TASK_FILE = first argument that is a file path or filename
TASK_FILE = 第一个为文件路径或文件名的参数
Parse --target-quality (supports single value or two comma-separated values)
解析--target-quality(支持单个值或两个逗号分隔值)
if --target-quality has single value X.X:
THRESHOLD_FOR_STANDARD_COMPONENTS = X.X
THRESHOLD_FOR_CRITICAL_COMPONENTS = X.X
elif --target-quality has two values X.X,Y.Y:
THRESHOLD_FOR_STANDARD_COMPONENTS = X.X
THRESHOLD_FOR_CRITICAL_COMPONENTS = Y.Y
else:
THRESHOLD_FOR_STANDARD_COMPONENTS = 4.0 # default
THRESHOLD_FOR_CRITICAL_COMPONENTS = 4.5 # default
if --target-quality 为单个值 X.X:
THRESHOLD_FOR_STANDARD_COMPONENTS = X.X
THRESHOLD_FOR_CRITICAL_COMPONENTS = X.X
elif --target-quality 为两个值 X.X,Y.Y:
THRESHOLD_FOR_STANDARD_COMPONENTS = X.X
THRESHOLD_FOR_CRITICAL_COMPONENTS = Y.Y
else:
THRESHOLD_FOR_STANDARD_COMPONENTS = 4.0 # 默认值
THRESHOLD_FOR_CRITICAL_COMPONENTS = 4.5 # 默认值
Initialize other defaults
初始化其他默认值
MAX_ITERATIONS = --max-iterations || 3 # default is 3 iterations
HUMAN_IN_THE_LOOP_STEPS = --human-in-the-loop || [] (empty = none, "*" = all)

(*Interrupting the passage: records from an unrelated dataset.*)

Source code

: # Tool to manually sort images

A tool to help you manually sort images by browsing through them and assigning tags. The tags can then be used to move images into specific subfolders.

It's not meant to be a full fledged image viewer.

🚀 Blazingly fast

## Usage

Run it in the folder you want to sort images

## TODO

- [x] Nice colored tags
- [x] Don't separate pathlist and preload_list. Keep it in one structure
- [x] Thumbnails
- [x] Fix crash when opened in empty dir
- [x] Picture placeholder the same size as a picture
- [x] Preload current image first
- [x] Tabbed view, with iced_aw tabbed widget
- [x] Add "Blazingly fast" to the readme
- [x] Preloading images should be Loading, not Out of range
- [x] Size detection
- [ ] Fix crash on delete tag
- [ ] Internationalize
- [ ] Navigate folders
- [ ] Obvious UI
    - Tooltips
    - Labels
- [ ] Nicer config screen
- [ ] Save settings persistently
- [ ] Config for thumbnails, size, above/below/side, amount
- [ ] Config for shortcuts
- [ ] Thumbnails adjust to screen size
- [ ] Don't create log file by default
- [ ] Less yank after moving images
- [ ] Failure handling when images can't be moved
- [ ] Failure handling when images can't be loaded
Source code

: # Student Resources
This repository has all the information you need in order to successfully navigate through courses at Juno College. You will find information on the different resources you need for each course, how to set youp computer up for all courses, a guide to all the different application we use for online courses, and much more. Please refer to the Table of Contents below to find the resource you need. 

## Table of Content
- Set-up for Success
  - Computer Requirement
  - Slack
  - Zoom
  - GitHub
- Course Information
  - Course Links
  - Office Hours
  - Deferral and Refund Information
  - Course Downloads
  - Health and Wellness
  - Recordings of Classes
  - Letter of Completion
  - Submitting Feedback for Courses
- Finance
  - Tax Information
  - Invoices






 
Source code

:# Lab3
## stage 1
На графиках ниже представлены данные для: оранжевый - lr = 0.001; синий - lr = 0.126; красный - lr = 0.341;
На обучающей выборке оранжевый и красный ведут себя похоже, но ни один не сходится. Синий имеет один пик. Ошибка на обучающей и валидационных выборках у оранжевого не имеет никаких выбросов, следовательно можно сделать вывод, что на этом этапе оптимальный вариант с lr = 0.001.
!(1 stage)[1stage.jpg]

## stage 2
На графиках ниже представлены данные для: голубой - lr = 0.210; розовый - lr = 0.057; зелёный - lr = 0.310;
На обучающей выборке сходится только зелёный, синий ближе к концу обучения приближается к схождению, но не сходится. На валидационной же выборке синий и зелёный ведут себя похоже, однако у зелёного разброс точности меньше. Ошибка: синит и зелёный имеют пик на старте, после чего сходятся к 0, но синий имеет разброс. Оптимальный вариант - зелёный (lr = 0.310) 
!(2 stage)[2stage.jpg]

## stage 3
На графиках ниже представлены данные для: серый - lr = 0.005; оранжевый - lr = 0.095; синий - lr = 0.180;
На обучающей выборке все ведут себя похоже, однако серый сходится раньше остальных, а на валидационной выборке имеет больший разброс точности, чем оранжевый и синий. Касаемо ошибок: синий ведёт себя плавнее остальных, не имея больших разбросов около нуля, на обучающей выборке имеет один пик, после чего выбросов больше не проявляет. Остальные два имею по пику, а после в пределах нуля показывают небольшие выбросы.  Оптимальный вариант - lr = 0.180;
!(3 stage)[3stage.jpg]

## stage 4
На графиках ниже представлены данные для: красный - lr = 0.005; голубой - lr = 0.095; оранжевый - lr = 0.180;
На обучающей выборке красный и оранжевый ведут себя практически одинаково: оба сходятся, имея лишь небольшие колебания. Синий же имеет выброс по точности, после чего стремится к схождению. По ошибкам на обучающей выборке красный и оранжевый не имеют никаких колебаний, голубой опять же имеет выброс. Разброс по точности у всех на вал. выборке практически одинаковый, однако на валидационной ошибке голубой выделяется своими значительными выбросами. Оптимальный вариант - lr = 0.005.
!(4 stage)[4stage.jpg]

SKIP_JUDGES = --skip-judges || false
REFINE_MODE = --refine || false
CONTINUE_MODE = --continue || false
MAX_ITERATIONS = --max-iterations || 3 # 默认3次迭代
HUMAN_IN_THE_LOOP_STEPS = --human-in-the-loop || [](空数组表示无,"*"表示所有步骤)
SKIP_JUDGES = --skip-judges || false
REFINE_MODE = --refine || false
CONTINUE_MODE = --continue || false
Special handling for --human-in-the-loop without step list
--human-in-the-loop未指定步骤列表的特殊处理
if --human-in-the-loop present without step numbers:
HUMAN_IN_THE_LOOP_STEPS = "*" (all steps)
undefinedif --human-in-the-loop存在但未指定步骤编号:
HUMAN_IN_THE_LOOP_STEPS = "*"(所有步骤)
undefinedContext Resolution for --continue
--continue--continue
模式的上下文解析
--continueWhen is used:
--continue-
Step Resolution:
- Parse the task file for markers on step titles
[DONE] - Identify the last incompleted step
- Launch judge to verify the last INCOMPLETE step's artifacts
- If judge PASS: Mark step as done and resume from the next step
- If judge FAIL: Re-implement the step and iterate until PASS
- Parse the task file for
-
State Recovery:
- Check task file location (,
in-progress/,todo/)done/ - If in , move to
todo/before continuingin-progress/ - Pre-populate captured values from existing artifacts
- Check task file location (
当使用时:
--continue-
步骤解析:
- 解析任务文件中步骤标题的标记
[DONE] - 识别最后一个未完成的步骤
- 启动评审代理验证最后一个未完成步骤的工件
- 若评审通过:标记步骤为已完成,从下一个步骤继续
- 若评审失败:重新实现该步骤并迭代直至通过
- 解析任务文件中步骤标题的
-
状态恢复:
- 检查任务文件位置(、
in-progress/、todo/)done/ - 若在目录,先移至
todo/再继续in-progress/ - 从现有工件中预填充已捕获的值
- 检查任务文件位置(
Refine Mode Behavior (--refine
)
--refine优化模式行为(--refine
)
--refineWhen is used, it detects changes to project files (not the task file) and maps them to implementation steps to determine what needs re-verification.
--refine-
Detect Changed Project Files:First, determine what to compare against based on git state:bash
# Check for staged changes STAGED=$(git diff --cached --name-only) # Check for unstaged changes UNSTAGED=$(git diff --name-only)Comparison logic:Staged Unstaged Compare Against Command Yes Yes Staged (unstaged only) git diff --name-onlyYes No Last commit git diff HEAD --name-onlyNo Yes Last commit git diff HEAD --name-onlyNo No No changes Exit with message - If both staged AND unstaged: Compare working directory vs staging area (unstaged changes only)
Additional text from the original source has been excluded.